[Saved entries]
──────

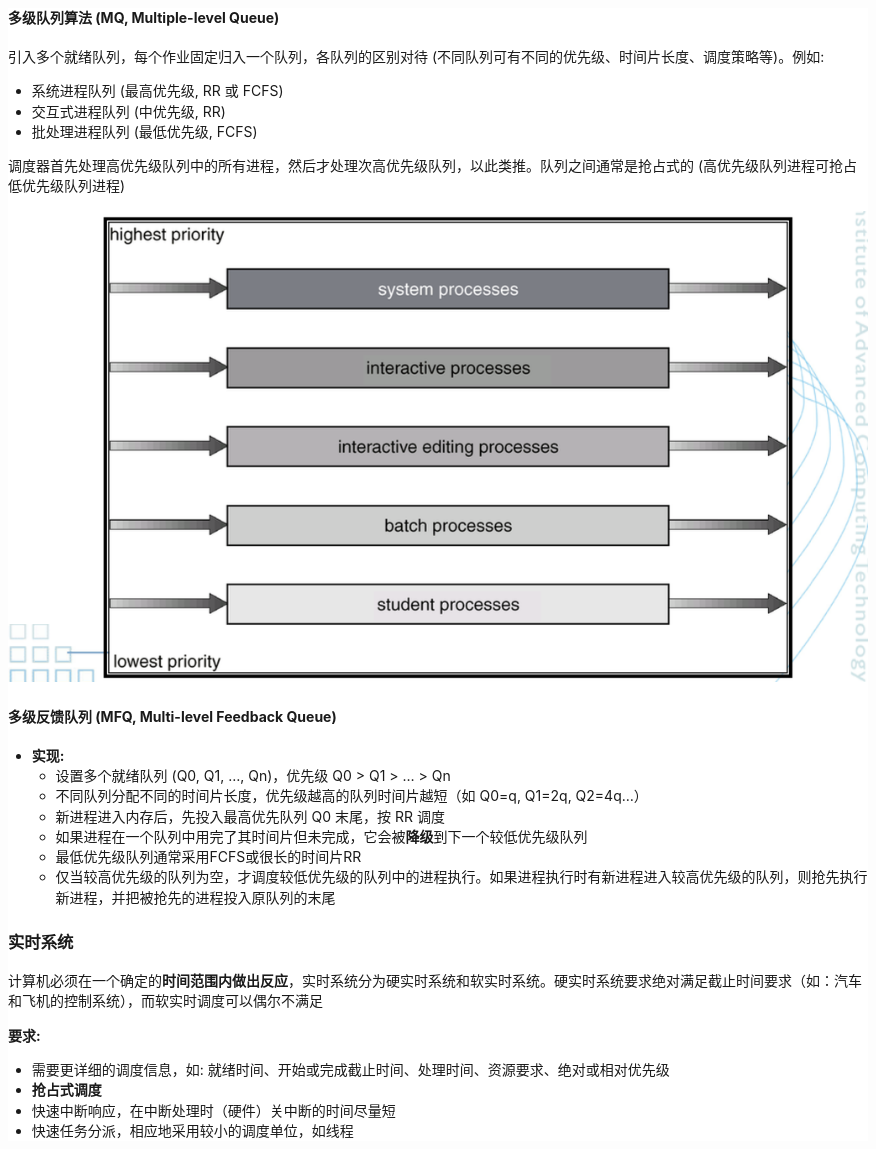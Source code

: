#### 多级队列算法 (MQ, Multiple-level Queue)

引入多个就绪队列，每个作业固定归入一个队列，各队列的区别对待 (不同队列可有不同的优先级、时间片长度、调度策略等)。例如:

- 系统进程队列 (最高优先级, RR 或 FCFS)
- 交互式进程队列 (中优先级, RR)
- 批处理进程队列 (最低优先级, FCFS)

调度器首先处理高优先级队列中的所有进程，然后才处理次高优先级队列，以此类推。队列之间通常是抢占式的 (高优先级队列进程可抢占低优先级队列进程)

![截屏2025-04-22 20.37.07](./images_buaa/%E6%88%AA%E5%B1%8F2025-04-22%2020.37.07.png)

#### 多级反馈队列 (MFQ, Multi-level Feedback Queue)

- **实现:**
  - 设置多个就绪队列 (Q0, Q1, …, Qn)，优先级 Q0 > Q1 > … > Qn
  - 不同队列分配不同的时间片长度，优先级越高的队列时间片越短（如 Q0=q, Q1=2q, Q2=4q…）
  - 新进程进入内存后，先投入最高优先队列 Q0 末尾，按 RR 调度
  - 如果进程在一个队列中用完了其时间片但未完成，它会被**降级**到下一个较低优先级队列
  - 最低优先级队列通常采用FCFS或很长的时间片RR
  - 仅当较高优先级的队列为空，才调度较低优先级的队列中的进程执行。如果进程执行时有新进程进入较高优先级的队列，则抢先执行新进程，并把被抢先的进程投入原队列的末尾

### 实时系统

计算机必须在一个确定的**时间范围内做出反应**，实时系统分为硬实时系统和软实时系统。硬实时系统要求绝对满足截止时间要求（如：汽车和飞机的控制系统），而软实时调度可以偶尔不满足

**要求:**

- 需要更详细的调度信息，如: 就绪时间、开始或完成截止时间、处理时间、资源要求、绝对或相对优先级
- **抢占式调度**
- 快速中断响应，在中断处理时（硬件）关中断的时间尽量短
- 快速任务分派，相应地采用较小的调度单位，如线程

──────

With the pictures removed, copy the data above word for word.

SOLUTION TO THE EXERCISE:
Source code

:#### 多级队列算法 (MQ, Multiple-level Queue)

引入多个就绪队列，每个作业固定归入一个队列，各队列的区别对待 (不同队列可有不同的优先级、时间片长度、调度策略等)。例如:

- 系统进程队列 (最高优先级, RR 或 FCFS)
- 交互式进程队列 (中优先级, RR)
- 批处理进程队列 (最低优先级, FCFS)

调度器首先处理高优先级队列中的所有进程，然后才处理次高优先级队列，以此类推。队列之间通常是抢占式的 (高优先级队列进程可抢占低优先级队列进程)

![截屏2025-04-22 20.37.07](./images_buaa/%E6%88%AA%E5%B1%8F2025-04-22%2020.37.07.png)

#### 多级反馈队列 (MFQ, Multi-level Feedback Queue)

- **实现:**
  - 设置多个就绪队列 (Q0, Q1, …, Qn)，优先级 Q0 > Q1 > … > Qn
  - 不同队列分配不同的时间片长度，优先级越高的队列时间片越短（如 Q0=q, Q1=2q, Q2=4q…）
  - 新进程进入内存后，先投入最高优先队列 Q0 末尾，按 RR 调度
  - 如果进程在一个队列中用完了其时间片但未完成，它会被**降级**到下一个较低优先级队列
  - 最低优先级队列通常采用FCFS或很长的时间片RR
  - 仅当较高优先级的队列为空，才调度较低优先级的队列中的进程执行。如果进程执行时有新进程进入较高优先级的队列，则抢先执行新进程，并把被抢先的进程投入原队列的末尾

### 实时系统

计算机必须在一个确定的**时间范围内做出反应**，实时系统分为硬实时系统和软实时系统。硬实时系统要求绝对满足截止时间要求（如：汽车和飞机的控制系统），而软实时调度可以偶尔不满足

**要求:**

- 需要更详细的调度信息，如: 就绪时间、开始或完成截止时间、处理时间、资源要求、绝对或相对优先级
- **抢占式调度**
- 快速中断响应，在中断处理时（硬件）关中断的时间尽量短
- 快速任务分派，相应地采用较小的调度单位，如线程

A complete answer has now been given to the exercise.